DEM modeling of large-scale triaxial test of rock clasts considering realistic particle shapes and flexible membrane boundary

Abstract

This paper presents a novel framework for the discrete modeling of the large-scale triaxial test of rock clasts, considering both the realistic particle shapes and veritable flexible boundary condition. First, real-shaped particle models for the tested rock clasts are precisely reconstructed using the close-range photogrammetry technique. The rubber membrane was modeled by a series of bonded particles. Then, the laboratory procedures of the triaxial test, i.e., sample preparation, isotropic compression, and shearing, are reproduced in the DEM simulations with consideration of the veritable confining boundary. To ensure more reliable numerical results, a systematic DEM calibration framework is established to determine the modeling parameters based on a series of calibration experiments, including tensile test, suspension test, clast-membrane sliding test, and large-scale triaxial test.

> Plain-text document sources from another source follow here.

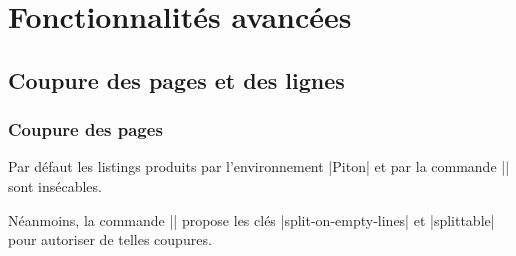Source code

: \documentclass[dvipsnames,svgnames]{article}
\begin{document}
\section{Fonctionnalités avancées}


\subsection{Coupure des pages et des lignes}

\label{breakable}

\subsubsection{Coupure des pages}


Par défaut les listings produits par l'environnement |{Piton}| et par la commande |\PitonInputFile| sont
insécables.


Néanmoins, la commande |\PitonOptions| propose les clés |split-on-empty-lines| et |splittable| pour autoriser de
telles coupures. 
\end{document}
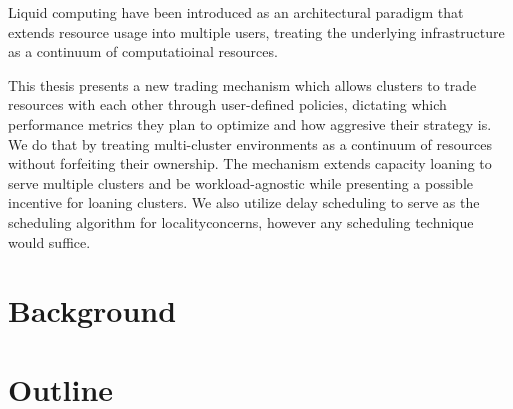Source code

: Liquid computing have been introduced as an architectural paradigm that extends
resource usage into multiple users, treating the underlying infrastructure as a
continuum of computatioinal resources. 

This thesis presents a new trading mechanism which allows clusters to trade
resources with each other through user-defined policies, dictating which
performance metrics they plan to optimize and how aggresive their strategy is.
We do that by treating multi-cluster environments as a continuum of resources
without forfeiting their ownership. The mechanism extends capacity loaning to
serve multiple clusters and be workload-agnostic while presenting a possible
incentive for loaning clusters. We also utilize delay scheduling to serve as
the scheduling algorithm for localityconcerns, however any scheduling technique
would suffice.

\section{Background}
\section{Outline}
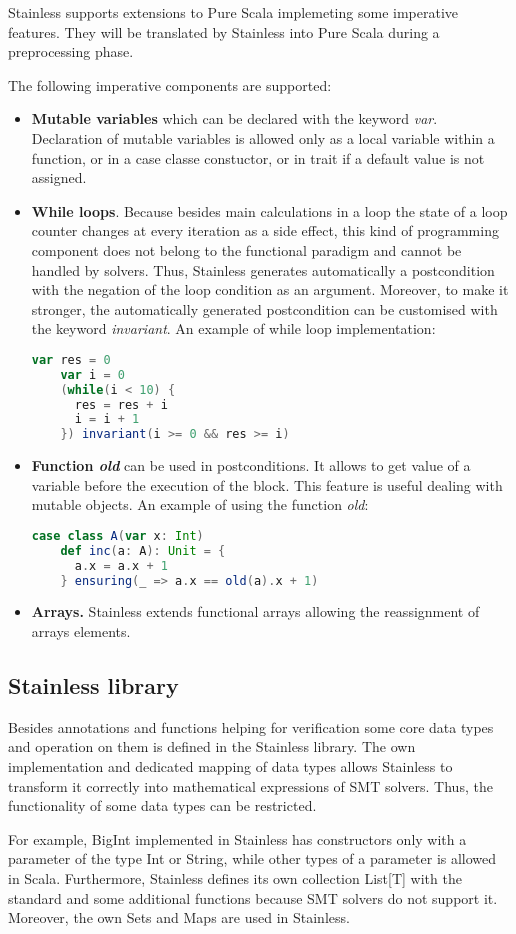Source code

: Stainless supports extensions to Pure Scala implemeting some imperative features.
They will be translated by Stainless into Pure Scala during a preprocessing phase.

The following imperative components are supported:

\begin{itemize}
  \item \textbf{Mutable variables} which can be declared with the keyword \textit{var}.
  Declaration of mutable variables is allowed only as a local variable within a function, or in a case classe constuctor, or in trait if a default value is not assigned.
  \item  \textbf{While loops}. 
  Because besides main calculations in a loop the state of a loop counter changes at every iteration as a side effect, this kind of programming component does not belong to the functional paradigm and cannot be handled by solvers.
  Thus, Stainless generates automatically a postcondition with the negation of the loop condition as an argument. 
  Moreover, to make it stronger, the automatically generated postcondition can be customised with the keyword \textit{invariant}.
  An example of while loop implementation:
  \begin{lstlisting}[language=Scala]
    var res = 0
    var i = 0
    (while(i < 10) {
      res = res + i
      i = i + 1
    }) invariant(i >= 0 && res >= i)
  \end{lstlisting}
  \item \textbf{Function \textit{old}} can be used in postconditions. 
  It allows to get value of a variable before the execution of the block.
  This feature is useful dealing with mutable objects.
  An example of using the function \textit{old}:
  \begin{lstlisting}[language=Scala]
    case class A(var x: Int)
    def inc(a: A): Unit = {
      a.x = a.x + 1
    } ensuring(_ => a.x == old(a).x + 1)
  \end{lstlisting}
  \item \textbf{Arrays.} Stainless extends functional arrays allowing the reassignment of arrays elements. \cite{Stainless:imperative}
\end{itemize}


\subsection{Stainless library}

Besides annotations and functions helping for verification  some core data types and operation on them is defined in the Stainless library.
The own implementation and dedicated mapping of data types allows Stainless to transform it correctly into mathematical expressions of SMT solvers.
Thus, the functionality of some data types can be restricted.

For example, BigInt implemented in Stainless has constructors only with a parameter of the type Int or String, while other types of a parameter is allowed in Scala.
Furthermore, Stainless defines its own collection List[T] with the standard and some additional functions because SMT solvers do not support it.
Moreover, the own Sets and Maps are used in Stainless. \cite{Stainless:library}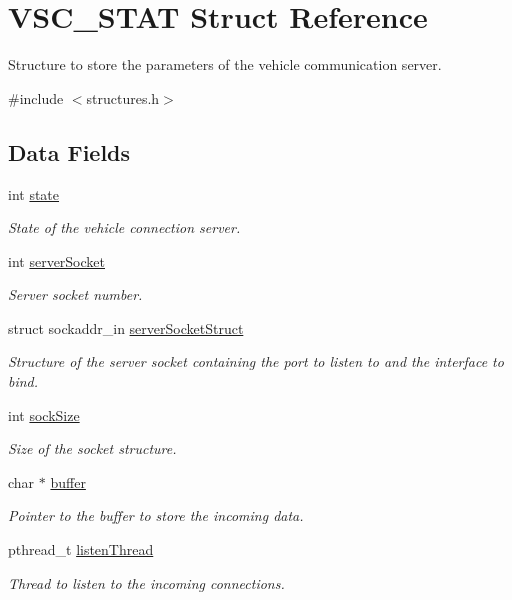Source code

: \hypertarget{struct_v_s_c___s_t_a_t}{}\section{V\+S\+C\+\_\+\+S\+T\+AT Struct Reference}
\label{struct_v_s_c___s_t_a_t}


Structure to store the parameters of the vehicle communication server.  




{\ttfamily \#include $<$structures.\+h$>$}

\subsection*{Data Fields}
\begin{DoxyCompactItemize}
\item 
int \hyperlink{struct_v_s_c___s_t_a_t_a89f234133d3efe315836311cbf21c64b}{state}
\begin{DoxyCompactList}\small\item\em State of the vehicle connection server. \end{DoxyCompactList}\item 
int \hyperlink{struct_v_s_c___s_t_a_t_a106cd1d02a334c78f546d2897a1b939c}{server\+Socket}
\begin{DoxyCompactList}\small\item\em Server socket number. \end{DoxyCompactList}\item 
struct sockaddr\+\_\+in \hyperlink{struct_v_s_c___s_t_a_t_aa6596d8b411e7221fd256518fe443060}{server\+Socket\+Struct}
\begin{DoxyCompactList}\small\item\em Structure of the server socket containing the port to listen to and the interface to bind. \end{DoxyCompactList}\item 
int \hyperlink{struct_v_s_c___s_t_a_t_a67eae050a73c271691a9fb1280b4b358}{sock\+Size}
\begin{DoxyCompactList}\small\item\em Size of the socket structure. \end{DoxyCompactList}\item 
char $\ast$ \hyperlink{struct_v_s_c___s_t_a_t_aff2566f4c366b48d73479bef43ee4d2e}{buffer}
\begin{DoxyCompactList}\small\item\em Pointer to the buffer to store the incoming data. \end{DoxyCompactList}\item 
pthread\+\_\+t \hyperlink{struct_v_s_c___s_t_a_t_a25ed3dd1e477db634fc901c587d710a7}{listen\+Thread}
\begin{DoxyCompactList}\small\item\em Thread to listen to the incoming connections. \end{DoxyCompactList}\end{DoxyCompactItemize}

Finally, the proposed method is applied to investigate the effects of confining pressure on the macro- and micro-mechanical behaviors of rock clasts. The presented works lay a foundation for further studies on revealing the mechanisms of the conventional triaxial test, e.g., the effect of end restraint and rubber membrane. Moreover, the proposed systematic framework for calibration of modeling parameters can be applied to precisely capture the real mechanical properties of various types of granular rock-like materials in DEM simulations.